Azure/azure-sdk-for-python

[engsys] Global Sanitizers inconsistently sanitize storage account names, recordings unreplayable

kdestin opened this issue · 1 comments

Describe the bug

#35196 introduced a collection of "global" sanitizers that scrub secrets from recordings as they are written to disk.

I'm currently writing a test, where the code path involves:

  1. Fetching details about a storage account

  2. Usage those details to build the uri for the next request

This sanitizer will redact the storage account name in the recording from the response in Step 1.

{"json_path": "$..accountName", "value": SANITIZED},

There is no "global" sanitizer that sanitizes storage account names from request urls.

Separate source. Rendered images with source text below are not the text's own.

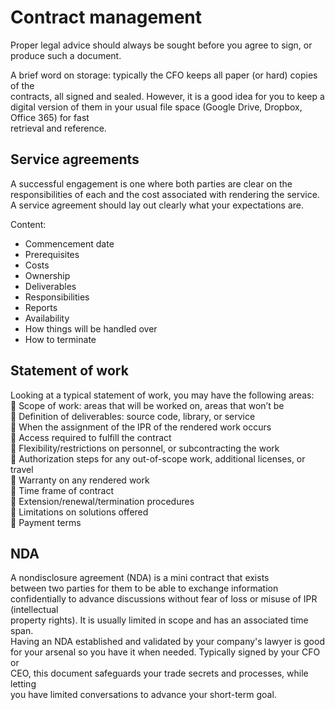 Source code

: # Contract management

Proper legal advice should always be sought before you agree to sign, or produce such a document.

A brief word on storage: typically the CFO keeps all paper (or hard) copies of the\
contracts, all signed and sealed. However, it is a good idea for you to keep a digital version of them in your usual file space (Google Drive, Dropbox, Office 365) for fast\
retrieval and reference.



## Service agreements

A successful engagement is one where both parties are clear on the responsibilities of each and the cost associated with rendering the service. A service agreement should lay out clearly what your expectations are.

Content:

* Commencement date&#x20;
* Prerequisites
* Costs
* Ownership
* Deliverables
* Responsibilities
* Reports
* Availability
* How things will be handled over
* How to terminate&#x20;



## Statement of work

Looking at a typical statement of work, you may have the following areas:\
 Scope of work: areas that will be worked on, areas that won’t be\
 Definition of deliverables: source code, library, or service\
 When the assignment of the IPR of the rendered work occurs\
 Access required to fulfill the contract\
 Flexibility/restrictions on personnel, or subcontracting the work\
 Authorization steps for any out-of-scope work, additional licenses, or travel\
 Warranty on any rendered work\
 Time frame of contract\
 Extension/renewal/termination procedures\
 Limitations on solutions offered\
 Payment terms



## NDA

A nondisclosure agreement (NDA) is a mini contract that exists\
between two parties for them to be able to exchange information confidentially to advance discussions without fear of loss or misuse of IPR (intellectual\
property rights). It is usually limited in scope and has an associated time span.\
Having an NDA established and validated by your company's lawyer is good\
for your arsenal so you have it when needed. Typically signed by your CFO or\
CEO, this document safeguards your trade secrets and processes, while letting\
you have limited conversations to advance your short-term goal.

This leaves my recording un-replayable.

In recording mode, the code receives the sanitized request and tries to send a subsequent request to a URL it builds with the sanitized values: https://sanitized.blob.core.windows.net. But the recording stored an unsanitized URL for that subsequent request, https://account-name.blob.core.windows.net, so the proxy is unable to find a match.

To Reproduce
Steps to reproduce the behavior:

  1. Succesfully record a test in live mode that:

    1. Fetches some response with details about a storage account
    // Example response
    {
            "id": "/subscriptions/00000000-0000-0000-0000-000000000/resourceGroups/00000/providers/Microsoft.MachineLearningServices/workspaces/00000/datastores/workspaceblobstore",
            "name": "workspaceblobstore",
            "type": "Microsoft.MachineLearningServices/workspaces/datastores",
            "properties": {
              ...,
              "subscriptionId": "00000000-0000-0000-0000-000000000",
              "resourceGroup": "resource-group",
              "datastoreType": "AzureBlob",
              "accountName": "account-name",
              "containerName": "d49eda6a-ab96-4d00-b108-33768a3d0aee-azureml-blobstore",
              "endpoint": "core.windows.net",
              "protocol": "https",
              "serviceDataAccessAuthIdentity": "WorkspaceSystemAssignedIdentity"
            },
            "systemData": {
                ...
            }
    
    }
    1. Uses that response to build the URL for a subsequent request

    https://account-name.blob.core.windows.net/d49eda6a-ab96-4d00-b108-33768a3d0aee-azureml-blobstore/path/to/files

  2. Attempt to re-run the test in recording mode

Expected behavior

The test should run off the recording, and pass

Actual behavior

The test fails

ERROR    root:proxy_fixtures.py:312 

-----Test proxy playback error:-----

Unable to find a record for the request PUT https://sanitized.blob.core.windows.net/d49eda6a-ab96-4d00-b108-33768a3d0aee-azureml-blobstore/LocalUpload/0e7abff4dcb2ddd489d3e72fa2039bf6/README.md?sv=2021-10-04&si=azureml-system-datastore-policy&sr=c&sig=Sanitized
Method doesn't match, request <PUT> record <HEAD>
Uri doesn't match:
    request <https://sanitized.blob.core.windows.net/d49eda6a-ab96-4d00-b108-33768a3d0aee-azureml-blobstore/LocalUpload/0e7abff4dcb2ddd489d3e72fa2039bf6/README.md?sv=2021-10-04&si=azureml-system-datastore-policy&sr=c&sig=Sanitized>
    record  <https://account-name.blob.core.windows.net/d49eda6a-ab96-4d00-b108-33768a3d0aee-azureml-blobstore/LocalUpload/0e7abff4dcb2ddd489d3e72fa2039bf6/README.md?sv=2021-10-04&si=azureml-system-datastore-policy&sr=c&sig=Sanitized>

Screenshots
If applicable, add screenshots to help explain your problem.

Additional context
Add any other context about the problem here.